• **ASSIGNED TASK**
Copy out the entries that follow exactly, leaving out the pictures.

• **RECORD EXTRACTS**
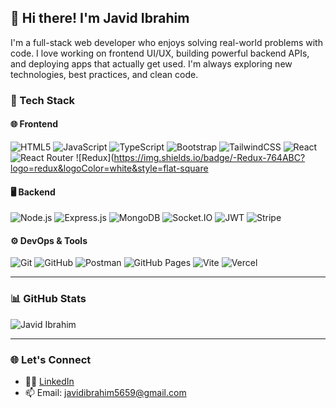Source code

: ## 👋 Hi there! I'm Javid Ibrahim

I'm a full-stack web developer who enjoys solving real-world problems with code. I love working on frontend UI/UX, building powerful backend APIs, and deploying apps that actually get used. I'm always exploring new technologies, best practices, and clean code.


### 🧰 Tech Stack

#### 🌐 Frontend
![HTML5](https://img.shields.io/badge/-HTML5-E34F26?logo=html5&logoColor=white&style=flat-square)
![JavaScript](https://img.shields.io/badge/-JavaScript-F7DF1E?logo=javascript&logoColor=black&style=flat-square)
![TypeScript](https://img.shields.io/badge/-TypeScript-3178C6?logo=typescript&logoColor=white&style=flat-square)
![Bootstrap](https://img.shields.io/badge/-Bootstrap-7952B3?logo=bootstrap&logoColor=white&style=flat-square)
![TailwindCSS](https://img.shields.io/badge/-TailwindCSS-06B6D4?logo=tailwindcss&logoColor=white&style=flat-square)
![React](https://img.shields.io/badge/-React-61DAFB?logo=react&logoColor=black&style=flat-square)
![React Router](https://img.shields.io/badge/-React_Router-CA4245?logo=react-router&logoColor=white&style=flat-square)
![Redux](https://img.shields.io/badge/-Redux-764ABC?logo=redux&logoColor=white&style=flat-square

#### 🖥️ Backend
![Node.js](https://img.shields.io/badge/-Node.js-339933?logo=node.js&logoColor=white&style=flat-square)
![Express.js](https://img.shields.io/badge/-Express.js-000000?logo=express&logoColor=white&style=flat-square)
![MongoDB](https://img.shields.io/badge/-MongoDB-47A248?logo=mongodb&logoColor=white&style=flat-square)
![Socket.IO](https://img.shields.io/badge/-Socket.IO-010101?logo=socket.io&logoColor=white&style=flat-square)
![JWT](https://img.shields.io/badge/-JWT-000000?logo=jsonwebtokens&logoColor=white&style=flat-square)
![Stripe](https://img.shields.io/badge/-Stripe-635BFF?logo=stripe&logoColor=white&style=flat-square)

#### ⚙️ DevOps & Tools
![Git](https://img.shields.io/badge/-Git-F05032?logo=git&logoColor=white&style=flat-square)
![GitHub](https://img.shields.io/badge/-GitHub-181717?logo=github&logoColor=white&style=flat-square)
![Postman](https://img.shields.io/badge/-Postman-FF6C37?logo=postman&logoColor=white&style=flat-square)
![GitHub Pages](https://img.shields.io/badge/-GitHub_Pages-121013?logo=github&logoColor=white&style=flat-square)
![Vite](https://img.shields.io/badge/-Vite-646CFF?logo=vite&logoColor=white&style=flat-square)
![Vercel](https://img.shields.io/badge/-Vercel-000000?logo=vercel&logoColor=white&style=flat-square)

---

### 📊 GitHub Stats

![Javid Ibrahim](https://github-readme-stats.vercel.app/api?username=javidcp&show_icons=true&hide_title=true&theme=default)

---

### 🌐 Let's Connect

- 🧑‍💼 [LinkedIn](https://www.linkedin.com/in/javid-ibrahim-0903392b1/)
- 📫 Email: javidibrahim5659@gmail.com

• **TASK RESPONSE**
Source code

: ## 👋 Hi there! I'm Javid Ibrahim

I'm a full-stack web developer who enjoys solving real-world problems with code. I love working on frontend UI/UX, building powerful backend APIs, and deploying apps that actually get used. I'm always exploring new technologies, best practices, and clean code.


### 🧰 Tech Stack

#### 🌐 Frontend
![HTML5](https://img.shields.io/badge/-HTML5-E34F26?logo=html5&logoColor=white&style=flat-square)
![JavaScript](https://img.shields.io/badge/-JavaScript-F7DF1E?logo=javascript&logoColor=black&style=flat-square)
![TypeScript](https://img.shields.io/badge/-TypeScript-3178C6?logo=typescript&logoColor=white&style=flat-square)
![Bootstrap](https://img.shields.io/badge/-Bootstrap-7952B3?logo=bootstrap&logoColor=white&style=flat-square)
![TailwindCSS](https://img.shields.io/badge/-TailwindCSS-06B6D4?logo=tailwindcss&logoColor=white&style=flat-square)
![React](https://img.shields.io/badge/-React-61DAFB?logo=react&logoColor=black&style=flat-square)
![React Router](https://img.shields.io/badge/-React_Router-CA4245?logo=react-router&logoColor=white&style=flat-square)
![Redux](https://img.shields.io/badge/-Redux-764ABC?logo=redux&logoColor=white&style=flat-square

#### 🖥️ Backend
![Node.js](https://img.shields.io/badge/-Node.js-339933?logo=node.js&logoColor=white&style=flat-square)
![Express.js](https://img.shields.io/badge/-Express.js-000000?logo=express&logoColor=white&style=flat-square)
![MongoDB](https://img.shields.io/badge/-MongoDB-47A248?logo=mongodb&logoColor=white&style=flat-square)
![Socket.IO](https://img.shields.io/badge/-Socket.IO-010101?logo=socket.io&logoColor=white&style=flat-square)
![JWT](https://img.shields.io/badge/-JWT-000000?logo=jsonwebtokens&logoColor=white&style=flat-square)
![Stripe](https://img.shields.io/badge/-Stripe-635BFF?logo=stripe&logoColor=white&style=flat-square)

#### ⚙️ DevOps & Tools
![Git](https://img.shields.io/badge/-Git-F05032?logo=git&logoColor=white&style=flat-square)
![GitHub](https://img.shields.io/badge/-GitHub-181717?logo=github&logoColor=white&style=flat-square)
![Postman](https://img.shields.io/badge/-Postman-FF6C37?logo=postman&logoColor=white&style=flat-square)
![GitHub Pages](https://img.shields.io/badge/-GitHub_Pages-121013?logo=github&logoColor=white&style=flat-square)
![Vite](https://img.shields.io/badge/-Vite-646CFF?logo=vite&logoColor=white&style=flat-square)
![Vercel](https://img.shields.io/badge/-Vercel-000000?logo=vercel&logoColor=white&style=flat-square)

---

### 📊 GitHub Stats

![Javid Ibrahim](https://github-readme-stats.vercel.app/api?username=javidcp&show_icons=true&hide_title=true&theme=default)

---

### 🌐 Let's Connect

- 🧑‍💼 [LinkedIn](https://www.linkedin.com/in/javid-ibrahim-0903392b1/)
- 📫 Email: javidibrahim5659@gmail.com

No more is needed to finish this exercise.